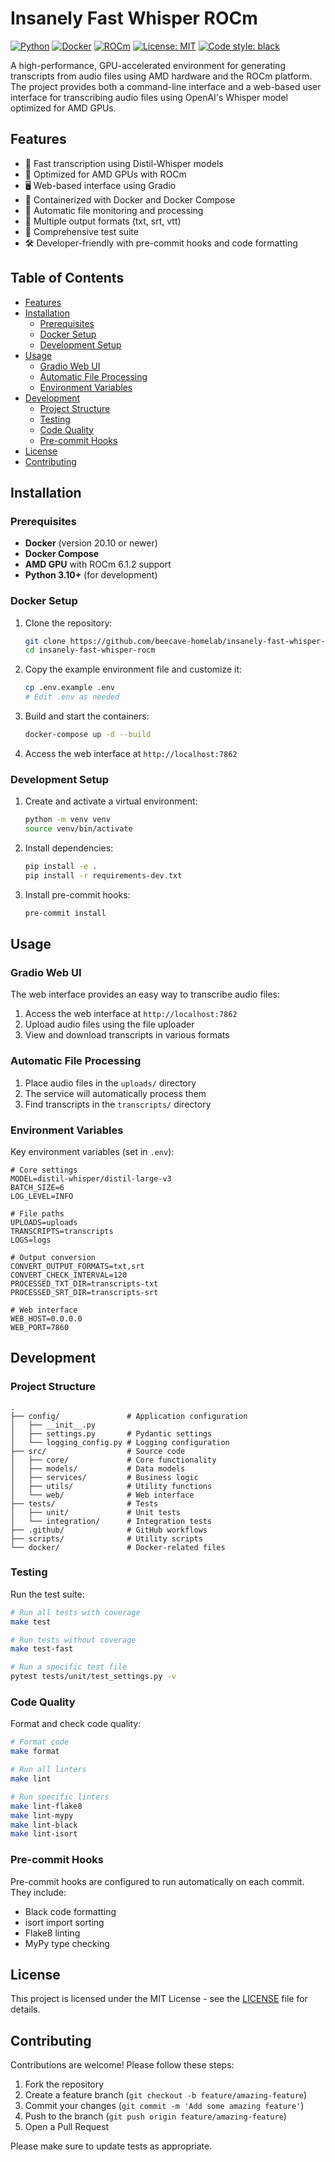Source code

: # Insanely Fast Whisper ROCm

[![Python](https://img.shields.io/badge/python-3.10%2B-blue)](https://www.python.org/)
[![Docker](https://img.shields.io/badge/docker-blue)](https://www.docker.com/)
[![ROCm](https://img.shields.io/badge/ROCm-6.1.2-orange)](https://rocm.docs.amd.com/)
[![License: MIT](https://img.shields.io/badge/License-MIT-yellow.svg)](LICENSE)
[![Code style: black](https://img.shields.io/badge/code%20style-black-000000.svg)](https://github.com/psf/black)

A high-performance, GPU-accelerated environment for generating transcripts from audio files using AMD hardware and the ROCm platform. The project provides both a command-line interface and a web-based user interface for transcribing audio files using OpenAI's Whisper model optimized for AMD GPUs.

## Features

- 🚀 Fast transcription using Distil-Whisper models
- 🎯 Optimized for AMD GPUs with ROCm
- 🖥️ Web-based interface using Gradio
- 🐳 Containerized with Docker and Docker Compose
- 📁 Automatic file monitoring and processing
- 🔄 Multiple output formats (txt, srt, vtt)
- 🧪 Comprehensive test suite
- 🛠️ Developer-friendly with pre-commit hooks and code formatting

## Table of Contents

- [Features](#features)
- [Installation](#installation)
  - [Prerequisites](#prerequisites)
  - [Docker Setup](#docker-setup)
  - [Development Setup](#development-setup)
- [Usage](#usage)
  - [Gradio Web UI](#gradio-web-ui)
  - [Automatic File Processing](#automatic-file-processing)
  - [Environment Variables](#environment-variables)
- [Development](#development)
  - [Project Structure](#project-structure)
  - [Testing](#testing)
  - [Code Quality](#code-quality)
  - [Pre-commit Hooks](#pre-commit-hooks)
- [License](#license)
- [Contributing](#contributing)

## Installation

### Prerequisites

- **Docker** (version 20.10 or newer)
- **Docker Compose**
- **AMD GPU** with ROCm 6.1.2 support
- **Python 3.10+** (for development)

### Docker Setup

1. Clone the repository:

   ```bash
   git clone https://github.com/beecave-homelab/insanely-fast-whisper-rocm.git
   cd insanely-fast-whisper-rocm
   ```

2. Copy the example environment file and customize it:

   ```bash
   cp .env.example .env
   # Edit .env as needed
   ```

3. Build and start the containers:

   ```bash
   docker-compose up -d --build
   ```

4. Access the web interface at `http://localhost:7862`

### Development Setup

1. Create and activate a virtual environment:

   ```bash
   python -m venv venv
   source venv/bin/activate
   ```

2. Install dependencies:

   ```bash
   pip install -e .
   pip install -r requirements-dev.txt
   ```

3. Install pre-commit hooks:

   ```bash
   pre-commit install
   ```

## Usage

### Gradio Web UI

The web interface provides an easy way to transcribe audio files:

1. Access the web interface at `http://localhost:7862`
2. Upload audio files using the file uploader
3. View and download transcripts in various formats

### Automatic File Processing

1. Place audio files in the `uploads/` directory
2. The service will automatically process them
3. Find transcripts in the `transcripts/` directory

### Environment Variables

Key environment variables (set in `.env`):

```env
# Core settings
MODEL=distil-whisper/distil-large-v3
BATCH_SIZE=6
LOG_LEVEL=INFO

# File paths
UPLOADS=uploads
TRANSCRIPTS=transcripts
LOGS=logs

# Output conversion
CONVERT_OUTPUT_FORMATS=txt,srt
CONVERT_CHECK_INTERVAL=120
PROCESSED_TXT_DIR=transcripts-txt
PROCESSED_SRT_DIR=transcripts-srt

# Web interface
WEB_HOST=0.0.0.0
WEB_PORT=7860
```

## Development

### Project Structure

```text
.
├── config/               # Application configuration
│   ├── __init__.py
│   ├── settings.py       # Pydantic settings
│   └── logging_config.py # Logging configuration
├── src/                  # Source code
│   ├── core/             # Core functionality
│   ├── models/           # Data models
│   ├── services/         # Business logic
│   ├── utils/            # Utility functions
│   └── web/              # Web interface
├── tests/                # Tests
│   ├── unit/             # Unit tests
│   └── integration/      # Integration tests
├── .github/              # GitHub workflows
├── scripts/              # Utility scripts
└── docker/               # Docker-related files
```

### Testing

Run the test suite:

```bash
# Run all tests with coverage
make test

# Run tests without coverage
make test-fast

# Run a specific test file
pytest tests/unit/test_settings.py -v
```

### Code Quality

Format and check code quality:

```bash
# Format code
make format

# Run all linters
make lint

# Run specific linters
make lint-flake8
make lint-mypy
make lint-black
make lint-isort
```

### Pre-commit Hooks

Pre-commit hooks are configured to run automatically on each commit. They include:

- Black code formatting
- isort import sorting
- Flake8 linting
- MyPy type checking

## License

This project is licensed under the MIT License - see the [LICENSE](LICENSE) file for details.

## Contributing

Contributions are welcome! Please follow these steps:

1. Fork the repository
2. Create a feature branch (`git checkout -b feature/amazing-feature`)
3. Commit your changes (`git commit -m 'Add some amazing feature'`)
4. Push to the branch (`git push origin feature/amazing-feature`)
5. Open a Pull Request

Please make sure to update tests as appropriate.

┄┄┄┄┄┄┄┄┄┄

→ YOUR OBJECTIVE:
Leave out the pictures and restate, word for word, the lines from the top of the data through the line containing "- [Environment Variables](#environment-variables)", both included.

→ RESULT:
Source code

: # Insanely Fast Whisper ROCm

[![Python](https://img.shields.io/badge/python-3.10%2B-blue)](https://www.python.org/)
[![Docker](https://img.shields.io/badge/docker-blue)](https://www.docker.com/)
[![ROCm](https://img.shields.io/badge/ROCm-6.1.2-orange)](https://rocm.docs.amd.com/)
[![License: MIT](https://img.shields.io/badge/License-MIT-yellow.svg)](LICENSE)
[![Code style: black](https://img.shields.io/badge/code%20style-black-000000.svg)](https://github.com/psf/black)

A high-performance, GPU-accelerated environment for generating transcripts from audio files using AMD hardware and the ROCm platform. The project provides both a command-line interface and a web-based user interface for transcribing audio files using OpenAI's Whisper model optimized for AMD GPUs.

## Features

- 🚀 Fast transcription using Distil-Whisper models
- 🎯 Optimized for AMD GPUs with ROCm
- 🖥️ Web-based interface using Gradio
- 🐳 Containerized with Docker and Docker Compose
- 📁 Automatic file monitoring and processing
- 🔄 Multiple output formats (txt, srt, vtt)
- 🧪 Comprehensive test suite
- 🛠️ Developer-friendly with pre-commit hooks and code formatting

## Table of Contents

- [Features](#features)
- [Installation](#installation)
  - [Prerequisites](#prerequisites)
  - [Docker Setup](#docker-setup)
  - [Development Setup](#development-setup)
- [Usage](#usage)
  - [Gradio Web UI](#gradio-web-ui)
  - [Automatic File Processing](#automatic-file-processing)
  - [Environment Variables](#environment-variables)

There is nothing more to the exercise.